(Stored items from a collection)
──────────
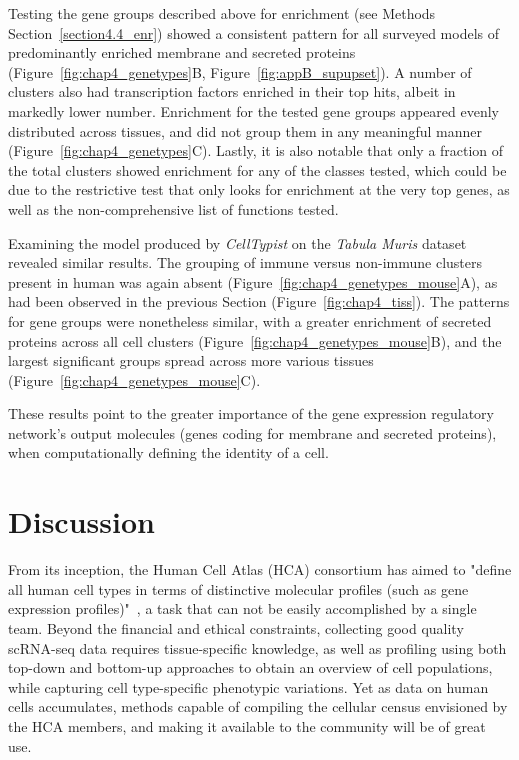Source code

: Testing the gene groups described above for enrichment (see Methods Section~\ref{section4.4_enr}) showed a consistent pattern for all surveyed models of predominantly enriched membrane and secreted proteins (Figure~\ref{fig:chap4_genetypes}B, Figure~\ref{fig:appB_supupset}). A number of clusters also had transcription factors enriched in their top hits, albeit in markedly lower number. Enrichment for the tested gene groups appeared evenly distributed across tissues, and did not group them in any meaningful manner (Figure~\ref{fig:chap4_genetypes}C). Lastly, it is also notable that only a fraction of the total clusters showed enrichment for any of the classes tested, which could be due to the restrictive test that only looks for enrichment at the very top genes, as well as the non-comprehensive list of functions tested.

Examining the model produced by \textit{CellTypist} on the \textit{Tabula Muris} dataset revealed similar results. The grouping of immune versus non-immune clusters present in human was again absent (Figure~\ref{fig:chap4_genetypes_mouse}A), as had been observed in the previous Section (Figure~\ref{fig:chap4_tiss}). The patterns for gene groups were nonetheless similar, with a greater enrichment of secreted proteins across all cell clusters (Figure~\ref{fig:chap4_genetypes_mouse}B), and the largest significant groups spread across more various tissues (Figure~\ref{fig:chap4_genetypes_mouse}C).

These results point to the greater importance of the gene expression regulatory network's output molecules (genes coding for membrane and secreted proteins), when computationally defining the identity of a cell.


\section{Discussion}
\label{section4.3}
From its inception, the Human Cell Atlas (HCA) consortium has aimed to "define all human cell types in terms of distinctive molecular profiles (such as gene expression profiles)"~\citep{regev_human_2017}, a task that can not be easily accomplished by a single team. Beyond the financial and ethical constraints, collecting good quality scRNA-seq data requires tissue-specific knowledge, as well as profiling using both top-down and bottom-up approaches to obtain an overview of cell populations, while capturing cell type-specific phenotypic variations. Yet as data on human cells accumulates, methods capable of compiling the cellular census envisioned by the HCA members, and making it available to the community will be of great use.

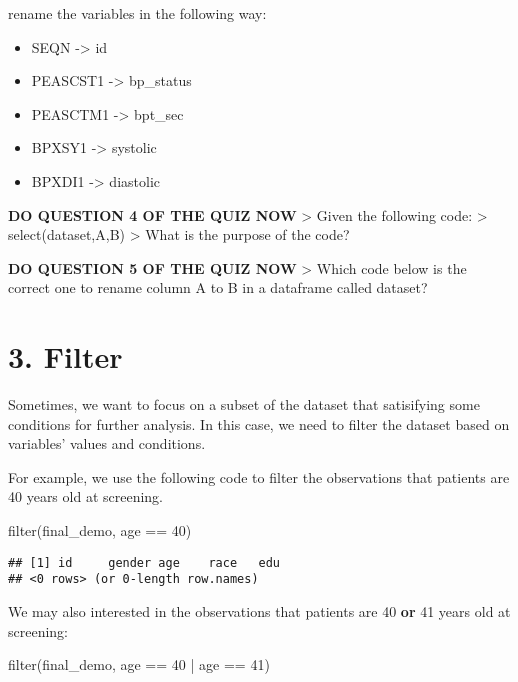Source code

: \documentclass[
]{book}
\newenvironment{Shaded}{\begin{snugshade}}{\end{snugshade}}
\newcommand{\DecValTok}[1]{\textcolor[rgb]{0.00,0.00,0.81}{#1}}
\newcommand{\FunctionTok}[1]{\textcolor[rgb]{0.00,0.00,0.00}{#1}}
\newcommand{\NormalTok}[1]{#1}
\newcommand{\SpecialCharTok}[1]{\textcolor[rgb]{0.00,0.00,0.00}{#1}}
\providecommand{\tightlist}{%
  \setlength{\itemsep}{0pt}\setlength{\parskip}{0pt}}
\begin{document}
rename the variables in the following way:

\begin{itemize}
\tightlist
\item
  SEQN -\textgreater{} id
\item
  PEASCST1 -\textgreater{} bp\_status
\item
  PEASCTM1 -\textgreater{} bpt\_sec
\item
  BPXSY1 -\textgreater{} systolic
\item
  BPXDI1 -\textgreater{} diastolic
\end{itemize}

\textbf{DO QUESTION 4 OF THE QUIZ NOW}
\textgreater{} Given the following code:
\textgreater{} select(dataset,A,B)
\textgreater{} What is the purpose of the code?

\textbf{DO QUESTION 5 OF THE QUIZ NOW}
\textgreater{} Which code below is the correct one to rename column A to B in a dataframe called dataset?

\hypertarget{filter}{%
\section{3. Filter}\label{filter}}

Sometimes, we want to focus on a subset of the dataset that satisifying some conditions for further analysis. In this case, we need to filter the dataset based on variables' values and conditions.

For example, we use the following code to filter the observations that patients are 40 years old at screening.

\begin{Shaded}
\begin{Highlighting}[]
\FunctionTok{filter}\NormalTok{(final\_demo, age }\SpecialCharTok{==} \DecValTok{40}\NormalTok{)}
\end{Highlighting}
\end{Shaded}

\begin{verbatim}
## [1] id     gender age    race   edu
## <0 rows> (or 0-length row.names)
\end{verbatim}

We may also interested in the observations that patients are 40 \textbf{or} 41 years old at screening:

\begin{Shaded}
\begin{Highlighting}[]
\FunctionTok{filter}\NormalTok{(final\_demo, age }\SpecialCharTok{==} \DecValTok{40} \SpecialCharTok{|}\NormalTok{ age }\SpecialCharTok{==} \DecValTok{41}\NormalTok{)}
\end{Highlighting}
\end{Shaded}
\end{document}
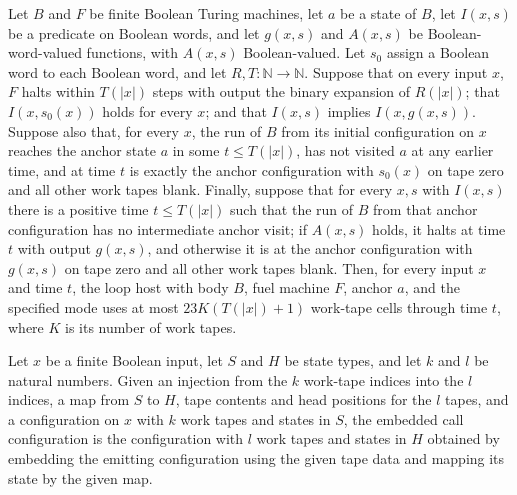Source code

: \begin{theorem}
\label{Turing.FinTM.loopHostTM_spaceUsed_le_budget}
\leanok
{}
Let $B$ and $F$ be finite Boolean Turing machines, let $a$ be a state of $B$, let
$I(x,s)$ be a predicate on Boolean words, and let $g(x,s)$ and $A(x,s)$ be
Boolean-word-valued functions, with $A(x,s)$ Boolean-valued. Let $s_0$ assign a Boolean
word to each Boolean word, and let $R,T:\mathbb N\to\mathbb N$. Suppose that on every
input $x$, $F$ halts within $T(|x|)$ steps with output the binary expansion of $R(|x|)$;
that $I(x,s_0(x))$ holds for every $x$; and that $I(x,s)$ implies $I(x,g(x,s))$. Suppose
also that, for every $x$, the run of $B$ from its initial configuration on $x$ reaches
the anchor state $a$ in some $t\le T(|x|)$, has not visited $a$ at any earlier time, and
at time $t$ is exactly the anchor configuration with $s_0(x)$ on tape zero and all other
work tapes blank. Finally, suppose that for every $x,s$ with $I(x,s)$ there is a
positive time $t\le T(|x|)$ such that the run of $B$ from that anchor configuration has
no intermediate anchor visit; if $A(x,s)$ holds, it halts at time $t$ with output
$g(x,s)$, and otherwise it is at the anchor configuration with $g(x,s)$ on tape zero and
all other work tapes blank. Then, for every input $x$ and time $t$, the loop host with
body $B$, fuel machine $F$, anchor $a$, and the specified mode uses at most
$23K(T(|x|)+1)$ work-tape cells through time $t$, where $K$ is its number of work tapes.
\end{theorem}

\begin{definition}
\label{Turing.FinTM.emCallEmbeddedCfg}
\leanok
{}
Let $x$ be a finite Boolean input, let $S$ and $H$ be state types, and let $k$ and $l$
be natural numbers. Given an injection from the $k$ work-tape indices into the $l$
indices, a map from $S$ to $H$, tape contents and head positions for the $l$ tapes, and
a configuration on $x$ with $k$ work tapes and states in $S$, the embedded call
configuration is the configuration with $l$ work tapes and states in $H$ obtained by
embedding the emitting configuration using the given tape data and mapping its state by
the given map.
\end{definition}

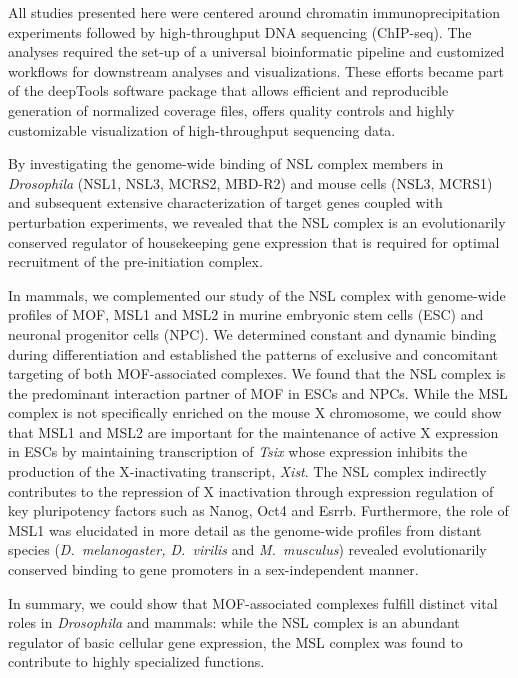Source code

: All studies presented here were centered around chromatin immunoprecipitation experiments followed by high-throughput DNA sequencing (ChIP-seq). The analyses required the set-up of a universal bioinformatic pipeline and customized workflows for downstream analyses and visualizations. These efforts became part of the deepTools software package that allows efficient and reproducible generation of normalized coverage files, offers quality controls and highly customizable visualization of high-throughput sequencing data.

By investigating the genome-wide binding of NSL complex members in \textit{Drosophila} (NSL1, NSL3, MCRS2, MBD-R2) and mouse cells (NSL3, MCRS1) and subsequent extensive characterization of target genes coupled with perturbation experiments, we revealed that the NSL complex is an evolutionarily conserved regulator of housekeeping gene expression that is required for optimal recruitment of the pre-initiation complex. 

In mammals, we complemented our study of the NSL complex with genome-wide profiles of MOF, MSL1 and MSL2 in murine embryonic stem cells (ESC) and neuronal progenitor cells (NPC). We determined constant and dynamic binding during differentiation and established the patterns of exclusive and concomitant targeting of both MOF-associated complexes. We found that the NSL complex is the predominant interaction partner of MOF in ESCs and NPCs. While the MSL complex is not specifically enriched on the mouse X chromosome, we could show that MSL1 and MSL2 are important for the maintenance of active X expression in ESCs by maintaining transcription of \textit{Tsix} whose expression inhibits the production of the X-inactivating transcript, \textit{Xist}. The NSL complex indirectly contributes to the repression of X inactivation through expression regulation of key pluripotency factors such as Nanog, Oct4 and Esrrb. Furthermore, the role of MSL1 was elucidated in more detail as the genome-wide profiles from distant species (\textit{D.~melanogaster, D.~virilis} and \textit{M.~musculus}) revealed evolutionarily conserved binding to gene promoters in a sex-independent manner. 

In summary, we could show that MOF-associated complexes fulfill distinct vital roles in \textit{Drosophila} and mammals: while the NSL complex is an abundant regulator of basic cellular gene expression, the MSL complex was found to contribute to highly specialized functions.


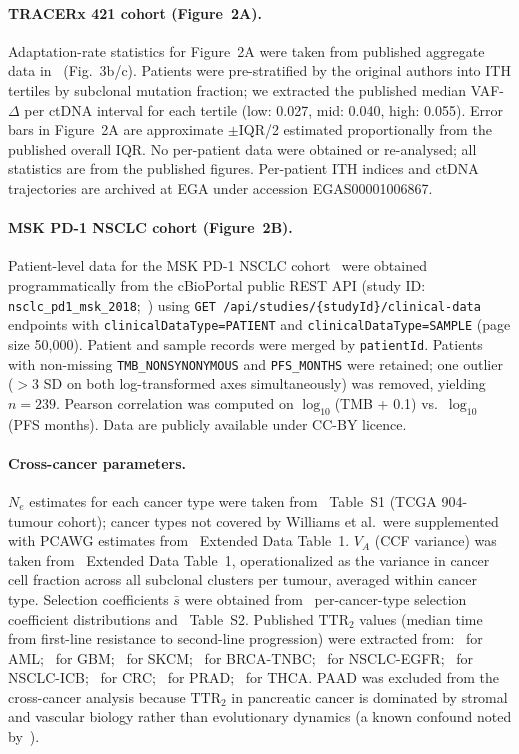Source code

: \documentclass[12pt]{article}
\theoremstyle{remark}
\begin{document}
\paragraph{TRACERx 421 cohort (Figure~2A).} Adaptation-rate statistics for Figure~2A were taken from published aggregate data in~\cite{abbosh2023} (Fig.~3b/c). Patients were pre-stratified by the original authors into ITH tertiles by subclonal mutation fraction; we extracted the published median VAF-$\Delta$ per ctDNA interval for each tertile (low: 0.027, mid: 0.040, high: 0.055). Error bars in Figure~2A are approximate $\pm$IQR/2 estimated proportionally from the published overall IQR. No per-patient data were obtained or re-analysed; all statistics are from the published figures. Per-patient ITH indices and ctDNA trajectories are archived at EGA under accession EGAS00001006867.

\paragraph{MSK PD-1 NSCLC cohort (Figure~2B).} Patient-level data for the MSK PD-1 NSCLC cohort~\cite{hellmann2018} were obtained programmatically from the cBioPortal public REST API (study ID: \texttt{nsclc\_pd1\_msk\_2018};~\cite{cerami2012,gao2013}) using \texttt{GET /api/studies/\{studyId\}/clinical-data} endpoints with \texttt{clinicalDataType=PATIENT} and \texttt{clinicalDataType=SAMPLE} (page size 50,000). Patient and sample records were merged by \texttt{patientId}. Patients with non-missing \texttt{TMB\_NONSYNONYMOUS} and \texttt{PFS\_MONTHS} were retained; one outlier ($>3$ SD on both log-transformed axes simultaneously) was removed, yielding $n = 239$. Pearson correlation was computed on $\log_{10}$(TMB + 0.1) vs.\ $\log_{10}$(PFS months). Data are publicly available under CC-BY licence.

\paragraph{Cross-cancer parameters.} $N_e$ estimates for each cancer type were taken from~\cite{williams2016} Table~S1 (TCGA 904-tumour cohort); cancer types not covered by Williams et al.\ were supplemented with PCAWG estimates from~\cite{dentro2021} Extended Data Table~1. $V_A$ (CCF variance) was taken from~\cite{dentro2021} Extended Data Table~1, operationalized as the variance in cancer cell fraction across all subclonal clusters per tumour, averaged within cancer type. Selection coefficients $\bar{s}$ were obtained from~\cite{tarabichi2021} per-cancer-type selection coefficient distributions and~\cite{williams2016} Table~S2. Published $\mathrm{TTR}_2$ values (median time from first-line resistance to second-line progression) were extracted from: \cite{shlush2017}~for AML; \cite{omuro2013}~for GBM; \cite{wagle2014}~for SKCM; \cite{yates2015}~for BRCA-TNBC; \cite{oxnard2017}~for NSCLC-EGFR; \cite{hellmann2019}~for NSCLC-ICB; \cite{osumi2021}~for CRC; \cite{scher2012}~for PRAD; \cite{haugen2016}~for THCA. PAAD was excluded from the cross-cancer analysis because $\mathrm{TTR}_2$ in pancreatic cancer is dominated by stromal and vascular biology rather than evolutionary dynamics (a known confound noted by~\cite{makohon2017}).
\end{document}
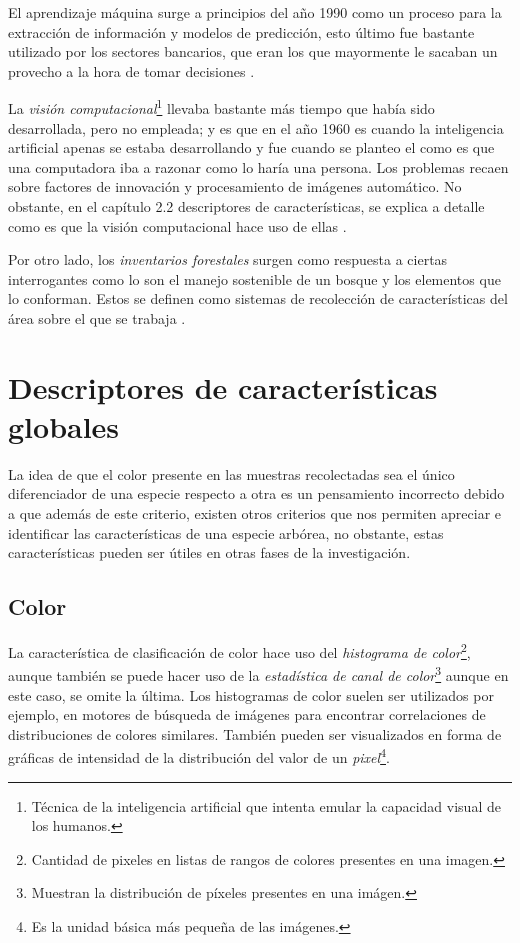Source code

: El aprendizaje máquina surge a principios del año 1990 como un proceso para la extracción de información y modelos de predicción, esto último fue bastante utilizado por los sectores bancarios, que eran los que mayormente le sacaban un provecho a la hora de tomar decisiones \citep{rf5}. 

La \emph{visión computacional}\footnote{Técnica de la inteligencia artificial que intenta emular la capacidad visual de los humanos.} llevaba bastante más tiempo que había sido desarrollada, pero no empleada; y es que en el año 1960 es cuando la inteligencia artificial apenas se estaba desarrollando y fue cuando se planteo el como es que una computadora iba a razonar como lo haría una persona. Los problemas recaen sobre factores de innovación y procesamiento de imágenes automático. No obstante, en el capítulo 2.2 descriptores de características, se explica a detalle como es que la visión computacional hace uso de ellas \citep{rf6}.

Por otro lado, los \emph{inventarios forestales} surgen como respuesta a ciertas interrogantes como lo son el manejo sostenible de un bosque y los elementos que lo conforman. Estos se definen como sistemas de recolección de características del área sobre el que se trabaja \citep{rf7}.

\section{Descriptores de características globales}
La idea de que el color presente en las muestras recolectadas sea el único diferenciador de una especie respecto a otra es un pensamiento incorrecto debido a que además de este criterio, existen otros criterios que nos permiten apreciar e identificar las características de una especie arbórea, no obstante, estas características pueden ser útiles en otras fases de la investigación. 

\subsection{Color}
La característica de clasificación de color hace uso del \emph{histograma de color}\footnote{Cantidad de pixeles en listas de rangos de colores presentes en una imagen.}, aunque también se puede hacer uso de la \emph{estadística de canal de color}\footnote{Muestran la distribución de píxeles presentes en una imágen.} aunque en este caso, se omite la última. Los histogramas de color suelen ser utilizados por ejemplo, en motores de búsqueda de imágenes para encontrar correlaciones de distribuciones de colores similares. También pueden ser visualizados en forma de gráficas de intensidad de la distribución del valor de un \emph{pixel}\footnote{Es la unidad básica más pequeña de las imágenes.}.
──────────
▶ _WHAT TO WORK ON_
Each line above that contains the word "variables" should be copied.

▶ _YOUR SOLUTION_
rename the variables in the following way:
Sometimes, we want to focus on a subset of the dataset that satisifying some conditions for further analysis. In this case, we need to filter the dataset based on variables' values and conditions.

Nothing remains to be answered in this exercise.